▸ Directions: For each line of the data that includes the word "reçu", copy the line.

▸ Dataset records:
Content starts

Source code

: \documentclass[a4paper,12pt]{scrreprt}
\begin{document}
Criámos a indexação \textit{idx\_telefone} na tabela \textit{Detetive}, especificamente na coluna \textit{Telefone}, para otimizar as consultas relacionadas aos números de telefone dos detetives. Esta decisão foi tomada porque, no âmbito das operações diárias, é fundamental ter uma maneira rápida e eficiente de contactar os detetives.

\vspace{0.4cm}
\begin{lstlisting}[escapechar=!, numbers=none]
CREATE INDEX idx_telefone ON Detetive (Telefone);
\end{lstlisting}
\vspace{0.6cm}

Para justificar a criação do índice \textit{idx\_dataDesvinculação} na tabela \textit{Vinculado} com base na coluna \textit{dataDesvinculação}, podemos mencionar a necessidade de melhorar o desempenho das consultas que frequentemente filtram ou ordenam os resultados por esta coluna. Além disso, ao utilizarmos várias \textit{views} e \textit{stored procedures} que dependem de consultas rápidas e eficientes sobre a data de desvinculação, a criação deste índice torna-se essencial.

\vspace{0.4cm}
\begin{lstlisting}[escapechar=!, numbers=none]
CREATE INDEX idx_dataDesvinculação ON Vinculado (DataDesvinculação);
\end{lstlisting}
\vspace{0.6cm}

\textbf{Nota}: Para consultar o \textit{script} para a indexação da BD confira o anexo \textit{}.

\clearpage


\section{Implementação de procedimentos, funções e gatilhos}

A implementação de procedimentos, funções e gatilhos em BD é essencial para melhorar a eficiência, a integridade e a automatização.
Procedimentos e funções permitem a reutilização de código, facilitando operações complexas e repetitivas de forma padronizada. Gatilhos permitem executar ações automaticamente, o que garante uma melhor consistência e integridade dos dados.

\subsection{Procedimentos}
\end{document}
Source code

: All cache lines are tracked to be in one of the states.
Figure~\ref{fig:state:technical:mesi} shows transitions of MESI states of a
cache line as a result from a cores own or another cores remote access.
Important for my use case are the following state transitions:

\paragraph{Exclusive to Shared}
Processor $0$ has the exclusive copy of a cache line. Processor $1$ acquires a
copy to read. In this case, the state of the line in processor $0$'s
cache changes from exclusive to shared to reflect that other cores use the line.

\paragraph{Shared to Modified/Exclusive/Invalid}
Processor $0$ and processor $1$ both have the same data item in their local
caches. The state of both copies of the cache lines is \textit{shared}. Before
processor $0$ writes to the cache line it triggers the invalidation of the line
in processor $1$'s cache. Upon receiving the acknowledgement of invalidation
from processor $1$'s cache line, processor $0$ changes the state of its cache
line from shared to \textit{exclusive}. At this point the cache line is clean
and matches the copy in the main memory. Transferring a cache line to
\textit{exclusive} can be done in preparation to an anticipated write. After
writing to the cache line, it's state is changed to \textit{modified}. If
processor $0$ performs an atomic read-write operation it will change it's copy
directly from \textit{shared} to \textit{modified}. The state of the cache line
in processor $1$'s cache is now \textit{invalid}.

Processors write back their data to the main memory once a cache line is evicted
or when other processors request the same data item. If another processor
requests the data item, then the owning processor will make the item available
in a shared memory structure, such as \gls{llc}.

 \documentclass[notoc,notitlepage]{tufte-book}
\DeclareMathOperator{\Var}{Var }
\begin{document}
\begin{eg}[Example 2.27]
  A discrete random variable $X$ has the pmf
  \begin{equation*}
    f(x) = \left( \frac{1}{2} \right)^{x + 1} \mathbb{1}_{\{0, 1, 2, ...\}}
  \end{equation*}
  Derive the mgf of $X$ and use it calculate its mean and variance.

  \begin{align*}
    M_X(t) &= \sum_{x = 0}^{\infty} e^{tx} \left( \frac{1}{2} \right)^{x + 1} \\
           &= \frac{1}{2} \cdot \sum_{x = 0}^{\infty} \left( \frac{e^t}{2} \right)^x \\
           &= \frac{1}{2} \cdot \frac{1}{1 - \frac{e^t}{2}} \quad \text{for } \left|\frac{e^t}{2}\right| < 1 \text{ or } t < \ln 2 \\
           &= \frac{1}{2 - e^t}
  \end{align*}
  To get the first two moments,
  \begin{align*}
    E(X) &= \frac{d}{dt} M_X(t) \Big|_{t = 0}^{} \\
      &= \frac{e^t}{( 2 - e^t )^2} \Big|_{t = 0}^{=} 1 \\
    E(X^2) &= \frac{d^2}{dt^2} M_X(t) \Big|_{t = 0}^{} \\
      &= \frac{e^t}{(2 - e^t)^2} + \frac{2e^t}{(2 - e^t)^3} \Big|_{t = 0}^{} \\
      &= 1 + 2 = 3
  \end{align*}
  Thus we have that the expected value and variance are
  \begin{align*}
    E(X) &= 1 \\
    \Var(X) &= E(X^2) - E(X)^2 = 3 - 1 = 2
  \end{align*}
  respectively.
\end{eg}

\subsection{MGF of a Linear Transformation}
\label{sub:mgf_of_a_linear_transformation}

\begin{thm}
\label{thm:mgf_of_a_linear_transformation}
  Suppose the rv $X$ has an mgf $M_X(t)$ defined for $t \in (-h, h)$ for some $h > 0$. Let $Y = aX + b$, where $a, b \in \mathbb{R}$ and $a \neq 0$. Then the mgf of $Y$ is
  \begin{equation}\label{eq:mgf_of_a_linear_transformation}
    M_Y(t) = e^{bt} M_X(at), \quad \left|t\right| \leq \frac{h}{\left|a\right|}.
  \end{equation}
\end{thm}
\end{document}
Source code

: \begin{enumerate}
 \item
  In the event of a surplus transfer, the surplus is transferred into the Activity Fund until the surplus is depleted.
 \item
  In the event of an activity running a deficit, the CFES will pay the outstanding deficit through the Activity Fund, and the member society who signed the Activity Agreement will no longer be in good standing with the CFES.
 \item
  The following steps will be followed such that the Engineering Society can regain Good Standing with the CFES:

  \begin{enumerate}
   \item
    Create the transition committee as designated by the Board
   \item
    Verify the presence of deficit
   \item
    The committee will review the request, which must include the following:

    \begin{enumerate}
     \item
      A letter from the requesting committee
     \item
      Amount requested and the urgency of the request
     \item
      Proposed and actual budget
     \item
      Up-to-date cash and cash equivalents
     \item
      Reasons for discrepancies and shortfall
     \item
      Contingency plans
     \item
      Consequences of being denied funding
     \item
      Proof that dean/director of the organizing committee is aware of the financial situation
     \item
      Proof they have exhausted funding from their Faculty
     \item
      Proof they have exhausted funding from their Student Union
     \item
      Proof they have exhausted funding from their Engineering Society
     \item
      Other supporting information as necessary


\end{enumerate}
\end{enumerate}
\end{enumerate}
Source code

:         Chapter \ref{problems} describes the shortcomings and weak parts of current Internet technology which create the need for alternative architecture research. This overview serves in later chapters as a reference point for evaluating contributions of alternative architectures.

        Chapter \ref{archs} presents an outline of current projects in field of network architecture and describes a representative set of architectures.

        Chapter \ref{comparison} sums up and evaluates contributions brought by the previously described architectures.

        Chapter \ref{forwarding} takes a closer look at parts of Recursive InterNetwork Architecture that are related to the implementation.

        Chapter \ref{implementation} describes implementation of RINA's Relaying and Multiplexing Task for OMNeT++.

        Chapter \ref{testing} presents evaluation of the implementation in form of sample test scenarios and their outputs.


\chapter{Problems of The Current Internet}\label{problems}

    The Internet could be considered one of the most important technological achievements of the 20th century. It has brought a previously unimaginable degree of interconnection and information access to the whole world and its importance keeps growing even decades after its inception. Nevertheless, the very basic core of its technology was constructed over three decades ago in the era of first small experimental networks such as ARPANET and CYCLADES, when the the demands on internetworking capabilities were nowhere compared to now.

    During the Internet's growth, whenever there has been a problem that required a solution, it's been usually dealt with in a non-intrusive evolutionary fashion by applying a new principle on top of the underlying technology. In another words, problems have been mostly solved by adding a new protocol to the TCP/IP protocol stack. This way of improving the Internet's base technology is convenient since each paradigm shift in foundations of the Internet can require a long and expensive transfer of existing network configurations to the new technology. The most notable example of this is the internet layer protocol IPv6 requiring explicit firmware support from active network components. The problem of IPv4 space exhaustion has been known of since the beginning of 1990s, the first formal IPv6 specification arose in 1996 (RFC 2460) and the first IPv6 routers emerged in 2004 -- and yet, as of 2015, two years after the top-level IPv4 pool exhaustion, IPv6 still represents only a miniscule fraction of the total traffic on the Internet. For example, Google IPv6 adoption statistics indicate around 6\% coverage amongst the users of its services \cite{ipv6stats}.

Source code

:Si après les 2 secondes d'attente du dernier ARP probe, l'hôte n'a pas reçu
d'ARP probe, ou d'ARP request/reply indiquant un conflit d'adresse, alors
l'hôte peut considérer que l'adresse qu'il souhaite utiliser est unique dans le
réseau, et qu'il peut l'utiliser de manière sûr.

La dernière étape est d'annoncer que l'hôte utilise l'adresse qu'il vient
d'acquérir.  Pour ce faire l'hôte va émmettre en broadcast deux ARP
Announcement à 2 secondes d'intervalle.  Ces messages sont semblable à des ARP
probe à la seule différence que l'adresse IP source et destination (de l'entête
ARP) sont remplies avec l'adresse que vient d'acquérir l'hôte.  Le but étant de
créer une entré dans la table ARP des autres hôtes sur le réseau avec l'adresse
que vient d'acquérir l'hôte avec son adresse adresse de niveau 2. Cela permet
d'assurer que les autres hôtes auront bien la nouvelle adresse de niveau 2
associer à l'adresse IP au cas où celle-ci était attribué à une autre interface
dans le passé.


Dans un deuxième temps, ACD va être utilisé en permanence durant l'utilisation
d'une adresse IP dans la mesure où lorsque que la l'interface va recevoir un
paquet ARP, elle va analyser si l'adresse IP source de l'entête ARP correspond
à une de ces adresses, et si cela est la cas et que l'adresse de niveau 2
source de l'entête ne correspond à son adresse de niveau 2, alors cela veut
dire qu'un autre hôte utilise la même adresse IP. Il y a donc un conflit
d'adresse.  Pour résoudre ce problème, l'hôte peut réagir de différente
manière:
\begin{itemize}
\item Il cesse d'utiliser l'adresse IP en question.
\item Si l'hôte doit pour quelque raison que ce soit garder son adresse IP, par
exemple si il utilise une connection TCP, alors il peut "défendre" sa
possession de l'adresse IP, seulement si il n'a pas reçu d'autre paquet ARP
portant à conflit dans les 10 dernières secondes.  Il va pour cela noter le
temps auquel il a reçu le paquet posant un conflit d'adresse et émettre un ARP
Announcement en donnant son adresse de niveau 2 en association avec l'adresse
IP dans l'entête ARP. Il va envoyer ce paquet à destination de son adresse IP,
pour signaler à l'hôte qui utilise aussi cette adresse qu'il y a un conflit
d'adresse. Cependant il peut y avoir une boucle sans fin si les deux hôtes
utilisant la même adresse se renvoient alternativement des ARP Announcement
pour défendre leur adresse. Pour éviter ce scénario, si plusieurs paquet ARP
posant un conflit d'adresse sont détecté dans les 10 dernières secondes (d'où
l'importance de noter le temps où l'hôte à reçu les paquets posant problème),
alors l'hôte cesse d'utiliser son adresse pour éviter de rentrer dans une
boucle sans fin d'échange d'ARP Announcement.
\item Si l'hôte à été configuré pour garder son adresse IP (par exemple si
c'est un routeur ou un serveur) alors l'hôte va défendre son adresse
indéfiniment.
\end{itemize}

Content ends

▸ Solution to the exercise:
:Si après les 2 secondes d'attente du dernier ARP probe, l'hôte n'a pas reçu
possession de l'adresse IP, seulement si il n'a pas reçu d'autre paquet ARP
temps auquel il a reçu le paquet posant un conflit d'adresse et émettre un ARP
l'importance de noter le temps où l'hôte à reçu les paquets posant problème),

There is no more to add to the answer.